● Directions: Please repeat every entry exactly as given, apart from dropping the images.

[Recorded information]

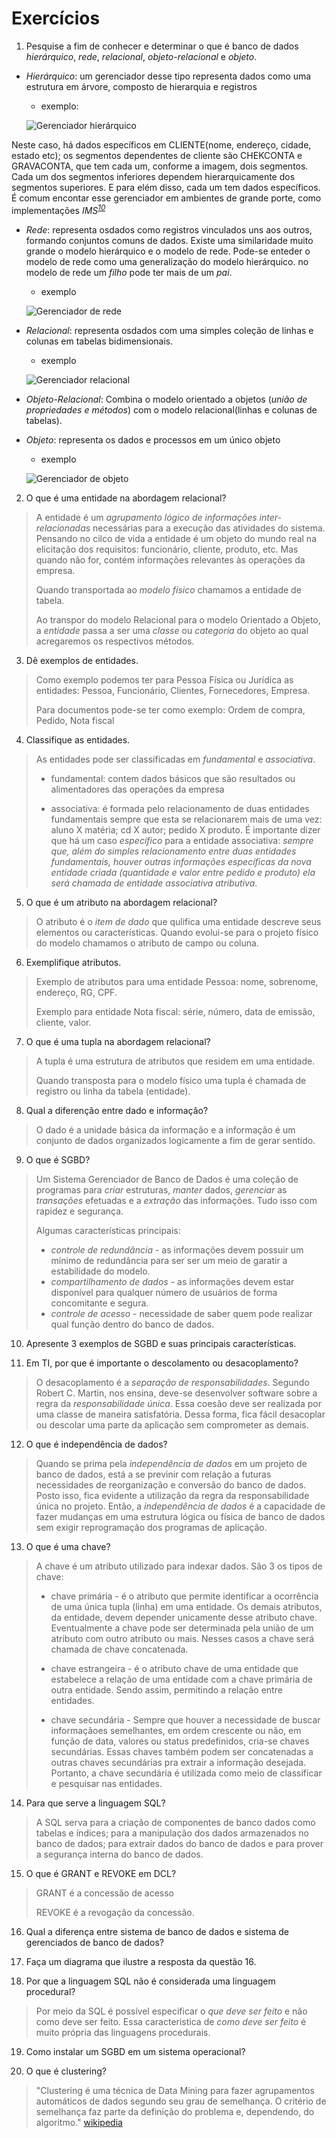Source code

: # Exercícios

1. Pesquise a fim de conhecer e determinar o que é banco de dados *hierárquico*, *rede*, *relacional*, *objeto-relacional* e *objeto*.

- *Hierárquico*: um gerenciador desse tipo representa dados como uma estrutura em árvore, composto de hierarquia e registros
    - exemplo:
    
   ![Gerenciador hierárquico](img/gerenciadorHierarquico.png "Gerenciador hierárquico")

Neste caso, há dados específicos em CLIENTE(nome, endereço, cidade, estado etc); os segmentos dependentes de cliente são CHEKCONTA e GRAVACONTA, que tem cada um, conforme a imagem, dois segmentos. Cada um dos segmentos inferiores dependem hierarquicamente dos segmentos superiores. E para elém disso, cada um tem dados específicos. É comum encontar esse gerenciador em ambientes de grande porte, como implementações *IMS<sup>[10](#myfootnote10)</sup>*

- *Rede*: representa osdados como registros vinculados uns aos outros, formando conjuntos comuns de dados. Existe uma similaridade muito grande o modelo hierárquico e o modelo de rede. Pode-se enteder o modelo de rede como uma generalização do modelo hierárquico. no modelo de rede um *filho* pode ter mais de um *pai*.
    - exemplo

   ![Gerenciador de rede](img/gerenciadorRede.png "Gerenciador de rede")

- *Relacional*: representa osdados com uma simples coleção de linhas e colunas em tabelas bidimensionais.
    - exemplo

    ![Gerenciador relacional](img/gerenciadorRelacional.png "Gerenciador relacional")

- *Objeto-Relacional*: Combina o modelo orientado a objetos (*união de propriedades e métodos*) com o modelo relacional(linhas e colunas de tabelas).

- *Objeto*: representa os dados e processos em um único objeto
    - exemplo

    ![Gerenciador de objeto](img/gerenciadorObjeto.png "Gerenciador de objeto")

2. O que é uma entidade na abordagem relacional?

> A entidade é um *agrupamento lógico de informações inter-relacionadas* necessárias para a execução das atividades do sistema. Pensando no cilco de vida a entidade é um objeto do mundo real na elicitação dos requisitos: funcionário, cliente, produto, etc. Mas quando não for, contém informações relevantes às operações da empresa.
>
> Quando transportada ao *modelo físico* chamamos a entidade de tabela.
>
> Ao transpor do modelo Relacional para o modelo Orientado a Objeto, a *entidade* passa a ser uma *classe* ou *categoria* do objeto ao qual acregaremos os respectivos métodos.

3. Dê exemplos de entidades.

> Como exemplo podemos ter para Pessoa Física ou Jurídica as entidades: Pessoa, Funcionário, Clientes, Fornecedores, Empresa.
>
>Para documentos pode-se ter como exemplo: Ordem de compra, Pedido, Nota fiscal  

4. Classifique as entidades.

> As entidades pode ser classificadas em *fundamental* e *associativa*.
>
> - fundamental:  contem dados básicos que são resultados ou alimentadores das operações da empresa
>
> - associativa: é formada pelo relacionamento de duas entidades fundamentais sempre que esta se relacionarem mais de uma vez: aluno X matéria; cd X autor; pedido X produto. É importante dizer que há um caso *específico* para a entidade associativa: *sempre que, além do simples relacionamento entre duas entidades fundamentais, houver outras informações específicas da nova entidade criada (quantidade e valor entre pedido e produto) ela será chamada de entidade associativa atributiva*.

5. O que é um atributo na abordagem relacional?

> O atributo é o *item de dado* que qulifica uma entidade descreve seus elementos ou características. Quando evolui-se para o projeto físico do modelo chamamos o atributo de campo ou coluna.

6. Exemplifique atributos.

> Exemplo de atributos para uma entidade Pessoa: nome, sobrenome, endereço, RG, CPF.
>
> Exemplo para entidade Nota fiscal: série, número, data de emissão, cliente, valor.

7. O que é uma tupla na abordagem relacional?

> A tupla é uma estrutura de atributos que residem em uma entidade.
>
> Quando transposta para o modelo físico uma tupla é chamada de registro ou linha da tabela (entidade).

8. Qual a diferenção entre dado e informação?

> O dado é a unidade básica da informação e a informação é um conjunto de dados organizados logicamente a fim de gerar sentido.

9. O que é SGBD?

> Um Sistema Gerenciador de Banco de Dados é uma coleção de programas para *criar* estruturas, *manter* dados, *gerenciar* as *transações* efetuadas e a *extração* das informações. Tudo isso com rapidez e segurança.
>
> Algumas características principais:
>
> - *controle de redundância* - as informações devem possuir um mínimo de redundância para ser ser um meio de garatir a estabilidade do modelo.
> - *compartilhamento de dados* - as informações devem estar disponível para qualquer número de usuários de forma concomitante e segura.
> - *controle de acesso* - necessidade de saber quem pode realizar qual função dentro do banco de dados.

10. Apresente 3 exemplos de SGBD e suas principais características.

11. Em TI, por que é importante o descolamento ou desacoplamento?

> O desacoplamento é a *separação de responsabilidades*. Segundo Robert C. Martin, nos ensina, deve-se desenvolver software sobre a regra da *responsabilidade única*. Essa coesão deve ser realizada por uma classe de maneira satisfatória. Dessa forma, fica fácil desacoplar ou descolar uma parte da aplicação sem comprometer as demais.

12. O que é independência de dados?

> Quando se prima pela *independência de dados* em um projeto de banco de dados, está a se previnir com relação a futuras necessidades de reorganização e conversão do banco de dados. Posto isso, fica evidente a utilização da regra da responsabilidade única no projeto. Então, a *independência de dados* é a capacidade de fazer mudanças em uma estrutura lógica ou física de banco de dados sem exigir reprogramação dos programas de aplicação.

13. O que é uma chave?

> A chave é um atributo utilizado para indexar dados. São 3 os tipos de chave:
>
> - chave primária - é o atributo que permite identificar a ocorrência de uma única tupla (linha) em uma entidade. Os demais atributos, da entidade, devem depender unicamente desse atributo chave.  Eventualmente a chave pode ser determinada pela união de um atributo com outro atributo ou mais. Nesses casos a chave será chamada de chave concatenada.
>  
> - chave estrangeira - é o atributo chave de uma entidade que estabelece a relação de uma entidade com a chave primária de outra entidade. Sendo assim, permitindo a relação entre entidades.
>
> - chave secundária - Sempre que houver a necessidade de buscar informaçãoes semelhantes, em ordem crescente ou não, em função de data, valores ou status predefinidos, cria-se chaves secundárias. Essas chaves também podem ser concatenadas a outras chaves secundárias pra extrair a informação desejada. Portanto, a chave secundária é utilizada como meio de classificar e pesquisar nas entidades.

14. Para que serve a linguagem SQL?

> A SQL serva para a criação de componentes de banco dados como tabelas e índices; para a manipulação dos dados armazenados no banco de dados; para extrair dados do banco de dados e para prover a segurança interna do banco de dados.

15. O que é GRANT e REVOKE em DCL?

> GRANT é a concessão de acesso
>
> REVOKE é a revogação da concessão.  

16. Qual a diferença entre sistema de banco de dados e sistema de gerenciados de banco de dados?

17. Faça um diagrama que ilustre a resposta da questão 16.

18. Por que a linguagem SQL não é considerada uma linguagem procedural?

> Por meio da SQL é possível especificar o *que deve ser feito* e não como deve ser feito. Essa caracteristica de *como deve ser feito* é muito própria das linguagens procedurais.

19. Como instalar um SGBD em um sistema operacional?

20. O que é clustering?

> "Clustering é uma técnica de Data Mining para fazer agrupamentos automáticos de dados segundo seu grau de semelhança. O critério de semelhança faz parte da definição do problema e, dependendo, do algoritmo." [wikipedia](https://pt.wikipedia.org/wiki/Clustering)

[/Recorded information]

● Your solution:
Source code

: # Exercícios

1. Pesquise a fim de conhecer e determinar o que é banco de dados *hierárquico*, *rede*, *relacional*, *objeto-relacional* e *objeto*.

- *Hierárquico*: um gerenciador desse tipo representa dados como uma estrutura em árvore, composto de hierarquia e registros
    - exemplo:
    
   ![Gerenciador hierárquico](img/gerenciadorHierarquico.png "Gerenciador hierárquico")

Neste caso, há dados específicos em CLIENTE(nome, endereço, cidade, estado etc); os segmentos dependentes de cliente são CHEKCONTA e GRAVACONTA, que tem cada um, conforme a imagem, dois segmentos. Cada um dos segmentos inferiores dependem hierarquicamente dos segmentos superiores. E para elém disso, cada um tem dados específicos. É comum encontar esse gerenciador em ambientes de grande porte, como implementações *IMS<sup>[10](#myfootnote10)</sup>*

- *Rede*: representa osdados como registros vinculados uns aos outros, formando conjuntos comuns de dados. Existe uma similaridade muito grande o modelo hierárquico e o modelo de rede. Pode-se enteder o modelo de rede como uma generalização do modelo hierárquico. no modelo de rede um *filho* pode ter mais de um *pai*.
    - exemplo

   ![Gerenciador de rede](img/gerenciadorRede.png "Gerenciador de rede")

- *Relacional*: representa osdados com uma simples coleção de linhas e colunas em tabelas bidimensionais.
    - exemplo

    ![Gerenciador relacional](img/gerenciadorRelacional.png "Gerenciador relacional")

- *Objeto-Relacional*: Combina o modelo orientado a objetos (*união de propriedades e métodos*) com o modelo relacional(linhas e colunas de tabelas).

- *Objeto*: representa os dados e processos em um único objeto
    - exemplo

    ![Gerenciador de objeto](img/gerenciadorObjeto.png "Gerenciador de objeto")

2. O que é uma entidade na abordagem relacional?

> A entidade é um *agrupamento lógico de informações inter-relacionadas* necessárias para a execução das atividades do sistema. Pensando no cilco de vida a entidade é um objeto do mundo real na elicitação dos requisitos: funcionário, cliente, produto, etc. Mas quando não for, contém informações relevantes às operações da empresa.
>
> Quando transportada ao *modelo físico* chamamos a entidade de tabela.
>
> Ao transpor do modelo Relacional para o modelo Orientado a Objeto, a *entidade* passa a ser uma *classe* ou *categoria* do objeto ao qual acregaremos os respectivos métodos.

3. Dê exemplos de entidades.

> Como exemplo podemos ter para Pessoa Física ou Jurídica as entidades: Pessoa, Funcionário, Clientes, Fornecedores, Empresa.
>
>Para documentos pode-se ter como exemplo: Ordem de compra, Pedido, Nota fiscal  

4. Classifique as entidades.

> As entidades pode ser classificadas em *fundamental* e *associativa*.
>
> - fundamental:  contem dados básicos que são resultados ou alimentadores das operações da empresa
>
> - associativa: é formada pelo relacionamento de duas entidades fundamentais sempre que esta se relacionarem mais de uma vez: aluno X matéria; cd X autor; pedido X produto. É importante dizer que há um caso *específico* para a entidade associativa: *sempre que, além do simples relacionamento entre duas entidades fundamentais, houver outras informações específicas da nova entidade criada (quantidade e valor entre pedido e produto) ela será chamada de entidade associativa atributiva*.

5. O que é um atributo na abordagem relacional?

> O atributo é o *item de dado* que qulifica uma entidade descreve seus elementos ou características. Quando evolui-se para o projeto físico do modelo chamamos o atributo de campo ou coluna.

6. Exemplifique atributos.

> Exemplo de atributos para uma entidade Pessoa: nome, sobrenome, endereço, RG, CPF.
>
> Exemplo para entidade Nota fiscal: série, número, data de emissão, cliente, valor.

7. O que é uma tupla na abordagem relacional?

> A tupla é uma estrutura de atributos que residem em uma entidade.
>
> Quando transposta para o modelo físico uma tupla é chamada de registro ou linha da tabela (entidade).

8. Qual a diferenção entre dado e informação?

> O dado é a unidade básica da informação e a informação é um conjunto de dados organizados logicamente a fim de gerar sentido.

9. O que é SGBD?

> Um Sistema Gerenciador de Banco de Dados é uma coleção de programas para *criar* estruturas, *manter* dados, *gerenciar* as *transações* efetuadas e a *extração* das informações. Tudo isso com rapidez e segurança.
>
> Algumas características principais:
>
> - *controle de redundância* - as informações devem possuir um mínimo de redundância para ser ser um meio de garatir a estabilidade do modelo.
> - *compartilhamento de dados* - as informações devem estar disponível para qualquer número de usuários de forma concomitante e segura.
> - *controle de acesso* - necessidade de saber quem pode realizar qual função dentro do banco de dados.

10. Apresente 3 exemplos de SGBD e suas principais características.

11. Em TI, por que é importante o descolamento ou desacoplamento?

> O desacoplamento é a *separação de responsabilidades*. Segundo Robert C. Martin, nos ensina, deve-se desenvolver software sobre a regra da *responsabilidade única*. Essa coesão deve ser realizada por uma classe de maneira satisfatória. Dessa forma, fica fácil desacoplar ou descolar uma parte da aplicação sem comprometer as demais.

12. O que é independência de dados?

> Quando se prima pela *independência de dados* em um projeto de banco de dados, está a se previnir com relação a futuras necessidades de reorganização e conversão do banco de dados. Posto isso, fica evidente a utilização da regra da responsabilidade única no projeto. Então, a *independência de dados* é a capacidade de fazer mudanças em uma estrutura lógica ou física de banco de dados sem exigir reprogramação dos programas de aplicação.

13. O que é uma chave?

> A chave é um atributo utilizado para indexar dados. São 3 os tipos de chave:
>
> - chave primária - é o atributo que permite identificar a ocorrência de uma única tupla (linha) em uma entidade. Os demais atributos, da entidade, devem depender unicamente desse atributo chave.  Eventualmente a chave pode ser determinada pela união de um atributo com outro atributo ou mais. Nesses casos a chave será chamada de chave concatenada.
>  
> - chave estrangeira - é o atributo chave de uma entidade que estabelece a relação de uma entidade com a chave primária de outra entidade. Sendo assim, permitindo a relação entre entidades.
>
> - chave secundária - Sempre que houver a necessidade de buscar informaçãoes semelhantes, em ordem crescente ou não, em função de data, valores ou status predefinidos, cria-se chaves secundárias. Essas chaves também podem ser concatenadas a outras chaves secundárias pra extrair a informação desejada. Portanto, a chave secundária é utilizada como meio de classificar e pesquisar nas entidades.

14. Para que serve a linguagem SQL?

> A SQL serva para a criação de componentes de banco dados como tabelas e índices; para a manipulação dos dados armazenados no banco de dados; para extrair dados do banco de dados e para prover a segurança interna do banco de dados.

15. O que é GRANT e REVOKE em DCL?

> GRANT é a concessão de acesso
>
> REVOKE é a revogação da concessão.  

16. Qual a diferença entre sistema de banco de dados e sistema de gerenciados de banco de dados?

17. Faça um diagrama que ilustre a resposta da questão 16.

18. Por que a linguagem SQL não é considerada uma linguagem procedural?

> Por meio da SQL é possível especificar o *que deve ser feito* e não como deve ser feito. Essa caracteristica de *como deve ser feito* é muito própria das linguagens procedurais.

19. Como instalar um SGBD em um sistema operacional?

20. O que é clustering?

> "Clustering é uma técnica de Data Mining para fazer agrupamentos automáticos de dados segundo seu grau de semelhança. O critério de semelhança faz parte da definição do problema e, dependendo, do algoritmo." [wikipedia](https://pt.wikipedia.org/wiki/Clustering)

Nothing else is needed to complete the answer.